## [SUPPLIED DATA]

◆ ◆ ◆ ◆ ◆

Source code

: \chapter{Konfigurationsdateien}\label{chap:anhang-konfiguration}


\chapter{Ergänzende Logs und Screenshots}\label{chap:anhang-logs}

◆ ◆ ◆ ◆ ◆

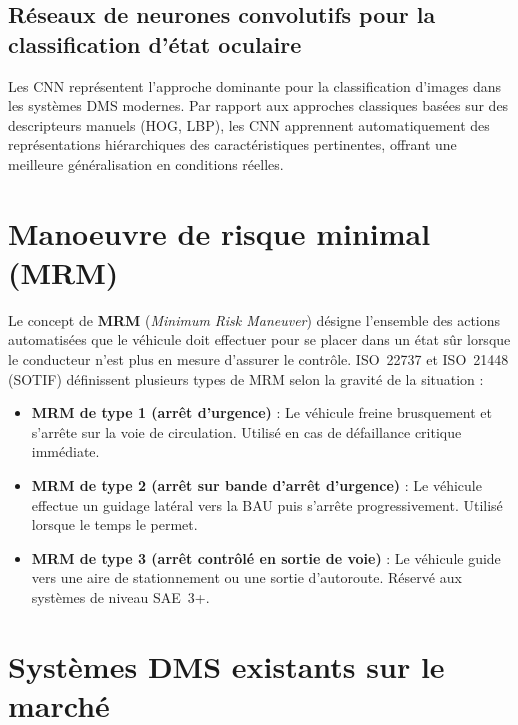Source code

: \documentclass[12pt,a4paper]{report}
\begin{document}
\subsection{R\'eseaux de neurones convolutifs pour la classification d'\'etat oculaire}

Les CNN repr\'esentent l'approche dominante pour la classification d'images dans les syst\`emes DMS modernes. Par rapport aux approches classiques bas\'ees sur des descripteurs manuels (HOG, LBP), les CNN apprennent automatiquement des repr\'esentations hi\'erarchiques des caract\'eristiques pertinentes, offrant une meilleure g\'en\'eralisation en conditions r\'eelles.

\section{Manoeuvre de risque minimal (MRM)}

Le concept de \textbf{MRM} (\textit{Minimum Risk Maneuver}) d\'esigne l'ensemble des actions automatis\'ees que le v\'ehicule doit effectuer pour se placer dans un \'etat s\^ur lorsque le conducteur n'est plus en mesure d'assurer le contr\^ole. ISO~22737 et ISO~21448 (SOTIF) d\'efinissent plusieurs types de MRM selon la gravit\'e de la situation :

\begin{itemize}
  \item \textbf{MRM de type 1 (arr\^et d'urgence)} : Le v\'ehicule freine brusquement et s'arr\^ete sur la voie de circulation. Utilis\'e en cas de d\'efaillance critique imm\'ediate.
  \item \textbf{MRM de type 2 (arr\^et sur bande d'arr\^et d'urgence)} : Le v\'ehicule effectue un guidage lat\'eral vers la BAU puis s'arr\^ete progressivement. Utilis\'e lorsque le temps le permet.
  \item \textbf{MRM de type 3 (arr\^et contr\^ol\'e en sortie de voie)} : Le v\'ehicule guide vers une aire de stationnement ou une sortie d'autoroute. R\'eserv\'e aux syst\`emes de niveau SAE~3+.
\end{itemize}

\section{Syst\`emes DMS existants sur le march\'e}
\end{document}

◆ ◆ ◆ ◆ ◆

## [ASSIGNMENT]
Give the number of lines in the data that contain "anhang", with no other words.

## [TASK SOLUTION]
2